“I hoard rejected ceramic materials and turn them into weird, perfect objects.”
The act of making can be approached by 'farming' or by 'gathering.’ Farmers have an idea of what they want to create and seek out the materials to make it. Gatherers begin with a certain array of materials, and what they create is based on what is available.
I collect the clays, glazes, and raw materials unwanted by other artists. Ceramic materials are essentially a conglomeration of minerals and therefore can be stored or reprocessed indefinitely— it just takes time and energy to do so. Through years of working for and alongside artists, I am able to access enough second-hand materials that I can experiment and refine them into something purposeful. I gather what is to be discarded, but I farm for beauty, interest, and functionality.
The majority of my clay originates as commercially available clay bodies that come to me as dried scraps. I typically mix several types together before reclaiming it-- a process wherein the dry clay is slaked down in water, then dehydrated on a plaster slab until it can be wedged to a uniform consistency without air bubbles.

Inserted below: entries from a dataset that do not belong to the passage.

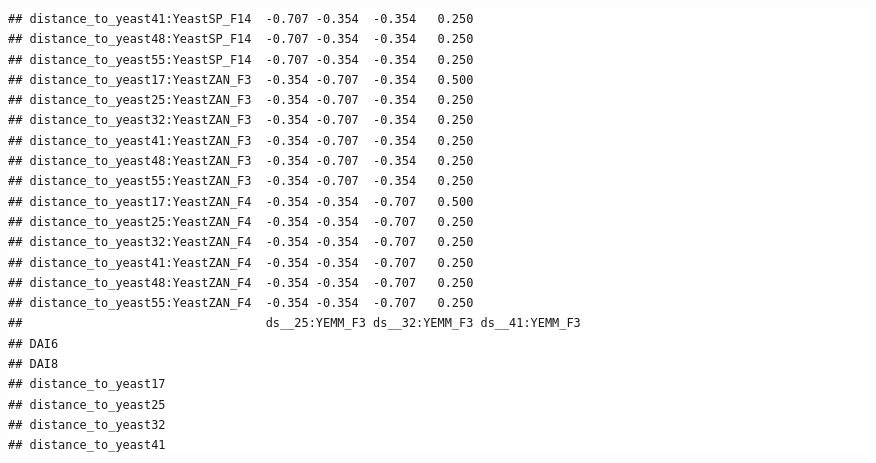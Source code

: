     ## distance_to_yeast41:YeastSP_F14  -0.707 -0.354  -0.354   0.250        
    ## distance_to_yeast48:YeastSP_F14  -0.707 -0.354  -0.354   0.250        
    ## distance_to_yeast55:YeastSP_F14  -0.707 -0.354  -0.354   0.250        
    ## distance_to_yeast17:YeastZAN_F3  -0.354 -0.707  -0.354   0.500        
    ## distance_to_yeast25:YeastZAN_F3  -0.354 -0.707  -0.354   0.250        
    ## distance_to_yeast32:YeastZAN_F3  -0.354 -0.707  -0.354   0.250        
    ## distance_to_yeast41:YeastZAN_F3  -0.354 -0.707  -0.354   0.250        
    ## distance_to_yeast48:YeastZAN_F3  -0.354 -0.707  -0.354   0.250        
    ## distance_to_yeast55:YeastZAN_F3  -0.354 -0.707  -0.354   0.250        
    ## distance_to_yeast17:YeastZAN_F4  -0.354 -0.354  -0.707   0.500        
    ## distance_to_yeast25:YeastZAN_F4  -0.354 -0.354  -0.707   0.250        
    ## distance_to_yeast32:YeastZAN_F4  -0.354 -0.354  -0.707   0.250        
    ## distance_to_yeast41:YeastZAN_F4  -0.354 -0.354  -0.707   0.250        
    ## distance_to_yeast48:YeastZAN_F4  -0.354 -0.354  -0.707   0.250        
    ## distance_to_yeast55:YeastZAN_F4  -0.354 -0.354  -0.707   0.250        
    ##                                  ds__25:YEMM_F3 ds__32:YEMM_F3 ds__41:YEMM_F3
    ## DAI6                                                                         
    ## DAI8                                                                         
    ## distance_to_yeast17                                                          
    ## distance_to_yeast25                                                          
    ## distance_to_yeast32                                                          
    ## distance_to_yeast41                                                          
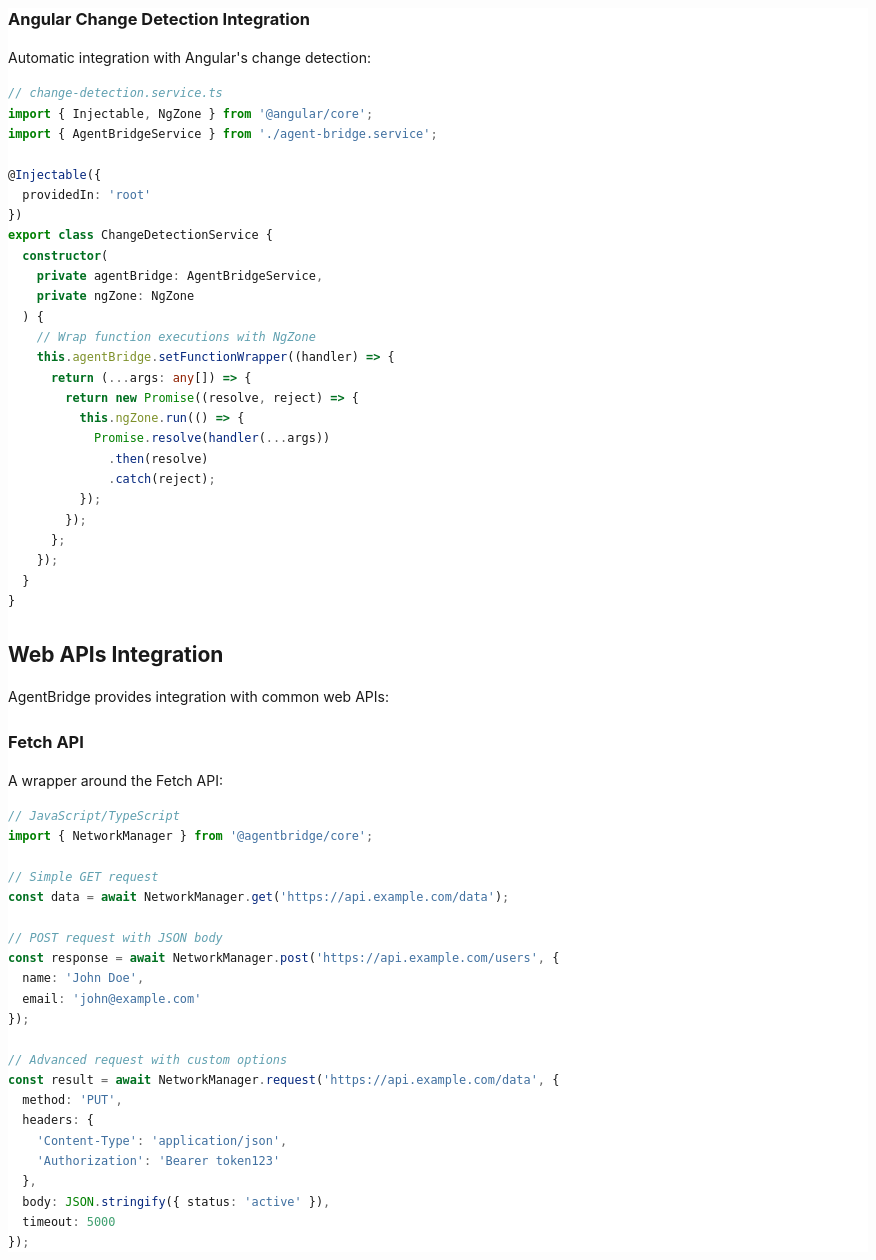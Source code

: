 ### Angular Change Detection Integration

Automatic integration with Angular's change detection:

```typescript
// change-detection.service.ts
import { Injectable, NgZone } from '@angular/core';
import { AgentBridgeService } from './agent-bridge.service';

@Injectable({
  providedIn: 'root'
})
export class ChangeDetectionService {
  constructor(
    private agentBridge: AgentBridgeService,
    private ngZone: NgZone
  ) {
    // Wrap function executions with NgZone
    this.agentBridge.setFunctionWrapper((handler) => {
      return (...args: any[]) => {
        return new Promise((resolve, reject) => {
          this.ngZone.run(() => {
            Promise.resolve(handler(...args))
              .then(resolve)
              .catch(reject);
          });
        });
      };
    });
  }
}
```

## Web APIs Integration

AgentBridge provides integration with common web APIs:

### Fetch API

A wrapper around the Fetch API:

```typescript
// JavaScript/TypeScript
import { NetworkManager } from '@agentbridge/core';

// Simple GET request
const data = await NetworkManager.get('https://api.example.com/data');

// POST request with JSON body
const response = await NetworkManager.post('https://api.example.com/users', {
  name: 'John Doe',
  email: 'john@example.com'
});

// Advanced request with custom options
const result = await NetworkManager.request('https://api.example.com/data', {
  method: 'PUT',
  headers: {
    'Content-Type': 'application/json',
    'Authorization': 'Bearer token123'
  },
  body: JSON.stringify({ status: 'active' }),
  timeout: 5000
});
```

Many of my glazes are made from scratch using raw materials from artists who’d retired from ceramics, though often I’ll have ready-to-use commercial glazes come my way. My favorite glazes are test batches from a ceramic supply manufacturer that were never put into production, and a whole series of satin glazes gifted by a fellow ceramicist who'd outgrown them.
I will often blend commercial glazes together or tinker with the color and texture by adding raw materials. Because the recipes are altered largely at random - or were unknown in the first place - many of my pieces are in finite supply. Once the materials are used up, there is no way to exactly recreate them.
About ‘Thermotrope’: a thermotrope is an organism or object that responds to temperature difference, such as a plant that curls its leaves inward from the cold. Ceramics by definition is clay that has responded to the high heat of a kiln. By design, the minerals in clay and glaze change during firings. A piece displays positive thermotropism in that throughout the entire process of its creation, it is moving toward the firings.